The talented women of country music have always provided the crucial backbone for the genre since its very inception. Despite being heavily associated with masculine themes in western culture, the reality is that country music is one of the most gender diverse genres in pop, partly because of the fact the biggest thematic elements in its stylization – bucolic reflections and a lay analysis of love – are completely genderless and often more deeply explored with given a variety of interpreters. All of that said, to be a female country singer is to be a part of one of the most competitive fields in all of the music industry.
Kentucky’s own Sarah Patrick, though, is making herself known as a cut above the rest with her brand new album The Woman I Am, out this summer everywhere country albums are sold. The young, incredibly well versed Patrick has been garnering a lot of attention and buzz lately in Nashville and abroad as her smooth sounds and pristine vocals have been making a big echo through the southern scene that she seeks to one day conquer. Discovered by the legendary David Frizzell, the eponymous first single from her debut album has already hit the radio airwaves and making itself quite comfortable in regular rotation, and if this first record for Nashville America Records pans out as successfully as planned, we might just be hearing a lot more from this amazing young woman in the near future.
https://www.facebook.com/Sarahpatrickmusic/
Nashville is hardly the place that it once was a half century ago when the music business was making the southern city the most electrified outpost below the Mason-Dixon line. With the advent of social networking and the digitalization of music in the last couple of decades, the way things get done in the Volunteer State has changed primarily on the discovery and signing front; where once there were legions of scouts wandering through bars and small venue clubs from Denver to Atlanta looking for pastoral singer/songwriters who could make a home for themselves among the country/western crowd in Nashville, now instead there are IT technicians scanning the internet for singers that sound similar to the ones already topping the charts. You could say that Sarah Patrick is accessible in either era, and you’d be right, but there’s something a little more special about her than that. Despite the fact that The Woman I Am is very much steeped in what you’d expect to hear in a debut country record (love songs littered with broken hearts, redneck pride and humble nods towards God’s grace in times of strife), there’s a lot of modern little gems to be found in this full-length LP like the title song, “That’s The Way Love Goes,” and the emotional “I Won’t Be Your Trophy,” all instant classics that I can picture being around even 10 years from now.

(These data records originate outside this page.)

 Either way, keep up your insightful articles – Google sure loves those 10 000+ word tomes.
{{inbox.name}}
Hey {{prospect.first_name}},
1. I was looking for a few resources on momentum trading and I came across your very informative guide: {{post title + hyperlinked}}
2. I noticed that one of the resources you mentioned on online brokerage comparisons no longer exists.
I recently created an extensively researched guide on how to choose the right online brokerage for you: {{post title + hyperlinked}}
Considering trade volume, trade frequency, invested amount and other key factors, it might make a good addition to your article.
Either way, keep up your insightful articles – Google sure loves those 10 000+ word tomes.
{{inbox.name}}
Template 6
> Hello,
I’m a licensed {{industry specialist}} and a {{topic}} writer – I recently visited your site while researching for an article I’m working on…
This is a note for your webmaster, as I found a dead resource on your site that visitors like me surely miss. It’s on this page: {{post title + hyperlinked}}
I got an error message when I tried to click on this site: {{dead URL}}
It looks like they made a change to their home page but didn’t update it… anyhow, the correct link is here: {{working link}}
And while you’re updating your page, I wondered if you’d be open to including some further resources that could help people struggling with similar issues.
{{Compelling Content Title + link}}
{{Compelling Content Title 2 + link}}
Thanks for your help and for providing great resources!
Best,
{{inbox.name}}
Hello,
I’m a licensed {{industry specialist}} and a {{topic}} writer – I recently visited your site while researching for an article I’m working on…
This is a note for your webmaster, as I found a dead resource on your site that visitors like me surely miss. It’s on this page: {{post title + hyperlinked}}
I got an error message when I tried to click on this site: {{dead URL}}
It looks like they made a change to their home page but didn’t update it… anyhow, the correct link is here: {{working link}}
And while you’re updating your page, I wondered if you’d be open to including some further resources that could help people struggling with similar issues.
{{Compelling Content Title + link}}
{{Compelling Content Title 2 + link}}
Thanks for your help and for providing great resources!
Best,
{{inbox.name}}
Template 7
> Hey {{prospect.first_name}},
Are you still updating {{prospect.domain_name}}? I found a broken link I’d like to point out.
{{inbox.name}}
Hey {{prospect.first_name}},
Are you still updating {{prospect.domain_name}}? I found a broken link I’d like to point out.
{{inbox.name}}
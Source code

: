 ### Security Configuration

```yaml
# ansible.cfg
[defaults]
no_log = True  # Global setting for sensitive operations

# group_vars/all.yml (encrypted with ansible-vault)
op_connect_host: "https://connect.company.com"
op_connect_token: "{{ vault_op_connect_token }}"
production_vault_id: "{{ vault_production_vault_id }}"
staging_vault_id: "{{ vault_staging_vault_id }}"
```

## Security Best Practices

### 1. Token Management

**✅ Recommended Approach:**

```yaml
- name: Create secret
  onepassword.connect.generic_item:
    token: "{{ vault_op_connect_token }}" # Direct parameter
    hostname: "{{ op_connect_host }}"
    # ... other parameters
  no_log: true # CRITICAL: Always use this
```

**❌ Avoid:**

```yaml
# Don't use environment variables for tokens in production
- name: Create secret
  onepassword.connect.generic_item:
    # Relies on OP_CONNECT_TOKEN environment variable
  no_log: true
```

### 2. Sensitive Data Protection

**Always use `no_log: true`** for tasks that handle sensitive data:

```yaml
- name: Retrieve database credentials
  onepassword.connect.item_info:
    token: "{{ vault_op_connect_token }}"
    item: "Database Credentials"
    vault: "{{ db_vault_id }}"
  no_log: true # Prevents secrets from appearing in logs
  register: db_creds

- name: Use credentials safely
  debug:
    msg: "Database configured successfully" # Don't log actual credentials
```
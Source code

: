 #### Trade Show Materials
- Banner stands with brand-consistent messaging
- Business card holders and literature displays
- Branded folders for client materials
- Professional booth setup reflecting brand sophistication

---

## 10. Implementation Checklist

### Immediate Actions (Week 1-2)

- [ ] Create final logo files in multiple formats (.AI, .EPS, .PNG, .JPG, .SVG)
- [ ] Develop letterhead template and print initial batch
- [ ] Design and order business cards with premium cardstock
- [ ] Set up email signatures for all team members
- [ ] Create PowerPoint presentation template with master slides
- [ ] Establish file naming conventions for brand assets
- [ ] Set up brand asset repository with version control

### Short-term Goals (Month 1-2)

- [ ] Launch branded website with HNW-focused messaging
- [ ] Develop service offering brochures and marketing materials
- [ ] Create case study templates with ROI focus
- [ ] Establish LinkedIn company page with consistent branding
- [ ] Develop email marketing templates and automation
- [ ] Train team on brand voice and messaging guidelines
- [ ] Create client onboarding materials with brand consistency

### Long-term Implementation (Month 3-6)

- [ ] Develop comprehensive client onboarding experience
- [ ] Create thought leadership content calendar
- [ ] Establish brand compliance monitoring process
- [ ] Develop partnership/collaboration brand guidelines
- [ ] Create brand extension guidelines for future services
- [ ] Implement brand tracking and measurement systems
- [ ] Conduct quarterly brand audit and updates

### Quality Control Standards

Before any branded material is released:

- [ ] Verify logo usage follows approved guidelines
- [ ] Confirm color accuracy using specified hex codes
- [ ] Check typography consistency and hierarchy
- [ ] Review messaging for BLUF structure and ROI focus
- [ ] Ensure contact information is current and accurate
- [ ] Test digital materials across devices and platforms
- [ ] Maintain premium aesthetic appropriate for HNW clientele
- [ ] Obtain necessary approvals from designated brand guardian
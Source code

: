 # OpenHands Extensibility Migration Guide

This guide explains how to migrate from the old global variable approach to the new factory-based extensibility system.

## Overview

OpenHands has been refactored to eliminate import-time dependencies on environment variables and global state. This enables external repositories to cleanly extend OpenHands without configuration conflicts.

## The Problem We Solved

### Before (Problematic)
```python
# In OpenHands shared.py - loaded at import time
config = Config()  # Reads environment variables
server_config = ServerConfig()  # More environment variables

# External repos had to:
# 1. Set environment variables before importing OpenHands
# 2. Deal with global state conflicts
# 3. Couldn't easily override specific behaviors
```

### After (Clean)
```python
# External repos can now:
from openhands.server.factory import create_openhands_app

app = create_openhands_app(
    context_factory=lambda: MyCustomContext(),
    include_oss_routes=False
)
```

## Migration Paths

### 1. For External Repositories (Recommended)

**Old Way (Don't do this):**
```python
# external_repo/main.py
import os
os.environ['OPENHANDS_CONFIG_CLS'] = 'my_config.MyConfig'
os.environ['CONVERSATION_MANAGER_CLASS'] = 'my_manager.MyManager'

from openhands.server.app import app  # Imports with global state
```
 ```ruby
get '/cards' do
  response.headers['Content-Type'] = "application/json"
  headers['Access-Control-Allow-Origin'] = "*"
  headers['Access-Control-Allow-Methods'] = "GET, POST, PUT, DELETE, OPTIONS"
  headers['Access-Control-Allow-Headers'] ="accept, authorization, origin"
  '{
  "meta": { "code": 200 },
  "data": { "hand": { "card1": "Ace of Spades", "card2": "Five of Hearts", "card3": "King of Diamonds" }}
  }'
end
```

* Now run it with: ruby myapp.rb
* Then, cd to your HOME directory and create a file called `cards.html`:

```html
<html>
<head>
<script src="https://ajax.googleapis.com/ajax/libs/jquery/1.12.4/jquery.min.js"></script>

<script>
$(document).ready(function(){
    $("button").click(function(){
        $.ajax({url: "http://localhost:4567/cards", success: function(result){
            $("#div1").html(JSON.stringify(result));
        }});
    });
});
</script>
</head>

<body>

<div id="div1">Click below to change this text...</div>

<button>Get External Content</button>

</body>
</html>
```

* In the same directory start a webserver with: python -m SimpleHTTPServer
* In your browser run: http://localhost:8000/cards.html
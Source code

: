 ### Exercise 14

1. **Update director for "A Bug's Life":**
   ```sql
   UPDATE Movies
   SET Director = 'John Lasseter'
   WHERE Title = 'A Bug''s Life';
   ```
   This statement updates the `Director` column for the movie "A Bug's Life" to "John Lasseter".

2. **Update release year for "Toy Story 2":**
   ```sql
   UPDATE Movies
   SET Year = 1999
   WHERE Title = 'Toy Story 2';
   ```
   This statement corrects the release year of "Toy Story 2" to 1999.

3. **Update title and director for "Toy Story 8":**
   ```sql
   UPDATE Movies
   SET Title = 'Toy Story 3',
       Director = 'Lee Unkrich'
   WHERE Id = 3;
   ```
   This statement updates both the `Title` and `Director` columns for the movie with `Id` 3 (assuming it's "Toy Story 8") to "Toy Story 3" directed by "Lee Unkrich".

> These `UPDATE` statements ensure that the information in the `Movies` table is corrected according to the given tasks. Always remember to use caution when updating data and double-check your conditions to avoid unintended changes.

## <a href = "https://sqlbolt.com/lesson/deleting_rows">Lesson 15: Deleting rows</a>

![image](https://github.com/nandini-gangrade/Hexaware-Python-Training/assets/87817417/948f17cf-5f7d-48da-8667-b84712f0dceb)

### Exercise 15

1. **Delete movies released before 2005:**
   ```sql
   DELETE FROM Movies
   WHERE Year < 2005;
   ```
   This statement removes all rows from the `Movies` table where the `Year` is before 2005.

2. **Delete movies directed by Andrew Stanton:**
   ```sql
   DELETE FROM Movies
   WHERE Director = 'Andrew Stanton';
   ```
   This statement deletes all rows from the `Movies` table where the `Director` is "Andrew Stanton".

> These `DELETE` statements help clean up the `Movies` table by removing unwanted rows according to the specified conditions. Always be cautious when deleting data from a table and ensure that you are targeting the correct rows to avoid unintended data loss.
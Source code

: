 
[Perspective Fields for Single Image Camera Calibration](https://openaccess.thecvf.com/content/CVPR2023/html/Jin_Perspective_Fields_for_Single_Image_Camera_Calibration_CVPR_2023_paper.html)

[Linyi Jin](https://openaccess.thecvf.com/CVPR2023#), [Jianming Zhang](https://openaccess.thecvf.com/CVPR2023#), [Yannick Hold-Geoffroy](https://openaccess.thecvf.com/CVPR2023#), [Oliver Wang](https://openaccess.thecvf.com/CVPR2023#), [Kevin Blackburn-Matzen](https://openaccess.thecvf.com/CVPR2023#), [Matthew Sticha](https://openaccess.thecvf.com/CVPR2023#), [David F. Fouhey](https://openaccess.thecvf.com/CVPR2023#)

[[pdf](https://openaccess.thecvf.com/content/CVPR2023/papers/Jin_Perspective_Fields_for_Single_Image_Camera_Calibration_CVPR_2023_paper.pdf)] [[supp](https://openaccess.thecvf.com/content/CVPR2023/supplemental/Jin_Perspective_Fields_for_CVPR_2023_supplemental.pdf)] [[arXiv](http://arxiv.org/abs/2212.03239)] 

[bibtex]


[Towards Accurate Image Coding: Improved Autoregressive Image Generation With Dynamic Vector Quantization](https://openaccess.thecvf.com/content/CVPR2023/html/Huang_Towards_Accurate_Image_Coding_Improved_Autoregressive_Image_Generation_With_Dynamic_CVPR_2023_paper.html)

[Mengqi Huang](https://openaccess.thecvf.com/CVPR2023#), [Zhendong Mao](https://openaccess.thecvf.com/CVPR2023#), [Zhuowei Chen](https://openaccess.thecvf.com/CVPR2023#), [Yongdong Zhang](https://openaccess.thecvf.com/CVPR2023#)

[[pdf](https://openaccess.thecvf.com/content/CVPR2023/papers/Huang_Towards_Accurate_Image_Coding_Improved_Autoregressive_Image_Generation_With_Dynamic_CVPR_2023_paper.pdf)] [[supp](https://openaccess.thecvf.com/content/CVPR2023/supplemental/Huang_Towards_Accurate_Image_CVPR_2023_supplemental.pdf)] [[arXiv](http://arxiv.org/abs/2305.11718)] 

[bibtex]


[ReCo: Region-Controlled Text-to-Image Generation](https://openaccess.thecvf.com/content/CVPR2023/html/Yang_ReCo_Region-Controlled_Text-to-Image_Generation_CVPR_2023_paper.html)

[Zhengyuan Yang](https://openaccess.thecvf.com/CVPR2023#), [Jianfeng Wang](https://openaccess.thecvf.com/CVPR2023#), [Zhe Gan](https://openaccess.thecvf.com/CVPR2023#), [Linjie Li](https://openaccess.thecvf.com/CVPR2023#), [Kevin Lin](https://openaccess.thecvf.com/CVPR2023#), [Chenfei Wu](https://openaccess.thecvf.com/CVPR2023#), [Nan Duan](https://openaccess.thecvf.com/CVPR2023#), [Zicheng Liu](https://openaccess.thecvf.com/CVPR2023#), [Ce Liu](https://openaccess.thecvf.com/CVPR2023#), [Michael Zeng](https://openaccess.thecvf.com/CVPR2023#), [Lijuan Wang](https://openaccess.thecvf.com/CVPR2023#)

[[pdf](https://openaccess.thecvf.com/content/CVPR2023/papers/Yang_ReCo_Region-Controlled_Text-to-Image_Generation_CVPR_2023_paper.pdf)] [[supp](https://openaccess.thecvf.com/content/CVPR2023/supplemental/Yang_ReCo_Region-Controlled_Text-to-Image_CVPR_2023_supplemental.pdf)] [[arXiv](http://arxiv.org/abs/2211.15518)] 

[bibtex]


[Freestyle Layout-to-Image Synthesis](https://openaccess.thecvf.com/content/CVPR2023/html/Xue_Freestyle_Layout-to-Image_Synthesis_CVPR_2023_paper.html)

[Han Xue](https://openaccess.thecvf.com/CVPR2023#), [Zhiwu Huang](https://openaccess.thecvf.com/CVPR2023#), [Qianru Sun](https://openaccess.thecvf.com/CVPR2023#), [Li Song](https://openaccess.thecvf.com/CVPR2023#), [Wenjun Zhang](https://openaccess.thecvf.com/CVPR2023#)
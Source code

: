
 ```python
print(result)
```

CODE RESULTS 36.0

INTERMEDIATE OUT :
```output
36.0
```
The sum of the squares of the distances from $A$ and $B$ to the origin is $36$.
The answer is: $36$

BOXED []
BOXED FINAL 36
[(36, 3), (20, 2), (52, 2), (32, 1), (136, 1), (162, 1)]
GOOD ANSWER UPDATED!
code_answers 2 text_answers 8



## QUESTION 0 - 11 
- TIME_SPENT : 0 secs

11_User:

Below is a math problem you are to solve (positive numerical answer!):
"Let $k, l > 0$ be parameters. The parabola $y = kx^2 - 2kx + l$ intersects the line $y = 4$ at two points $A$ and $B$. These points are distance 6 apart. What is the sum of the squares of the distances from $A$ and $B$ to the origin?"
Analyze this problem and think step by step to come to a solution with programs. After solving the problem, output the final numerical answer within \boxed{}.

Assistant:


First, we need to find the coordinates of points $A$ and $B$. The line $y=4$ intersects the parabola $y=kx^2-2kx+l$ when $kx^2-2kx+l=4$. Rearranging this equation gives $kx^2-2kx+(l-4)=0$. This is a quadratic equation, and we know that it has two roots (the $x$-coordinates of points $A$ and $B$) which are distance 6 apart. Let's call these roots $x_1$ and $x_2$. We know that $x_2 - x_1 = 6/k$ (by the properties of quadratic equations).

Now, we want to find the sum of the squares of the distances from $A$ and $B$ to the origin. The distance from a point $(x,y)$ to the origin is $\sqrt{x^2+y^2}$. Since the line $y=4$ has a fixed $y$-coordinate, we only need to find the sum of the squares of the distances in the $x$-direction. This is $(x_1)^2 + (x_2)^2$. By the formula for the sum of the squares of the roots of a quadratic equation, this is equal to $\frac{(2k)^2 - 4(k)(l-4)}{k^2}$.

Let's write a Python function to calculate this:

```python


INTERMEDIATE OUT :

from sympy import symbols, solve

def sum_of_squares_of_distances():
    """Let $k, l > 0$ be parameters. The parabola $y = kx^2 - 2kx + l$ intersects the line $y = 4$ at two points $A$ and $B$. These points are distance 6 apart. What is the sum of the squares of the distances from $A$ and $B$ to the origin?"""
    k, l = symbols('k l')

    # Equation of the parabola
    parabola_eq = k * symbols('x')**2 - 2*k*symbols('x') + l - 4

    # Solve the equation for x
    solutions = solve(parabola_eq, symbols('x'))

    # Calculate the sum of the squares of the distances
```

The main thing that I would like to see Sarah Patrick improve on is the structure of her songwriting. She shows immense depth on The Woman I Am that is never fully realized in the short-form style of tracks that are presented here, and personally it would be nice to hear what she sounds like totally unrestrained or limited by traditional studio practices. Hopefully we’ll get to hear more of that in her future works, because there is absolutely too much talent to go to waste in this intriguing new singer/songwriter.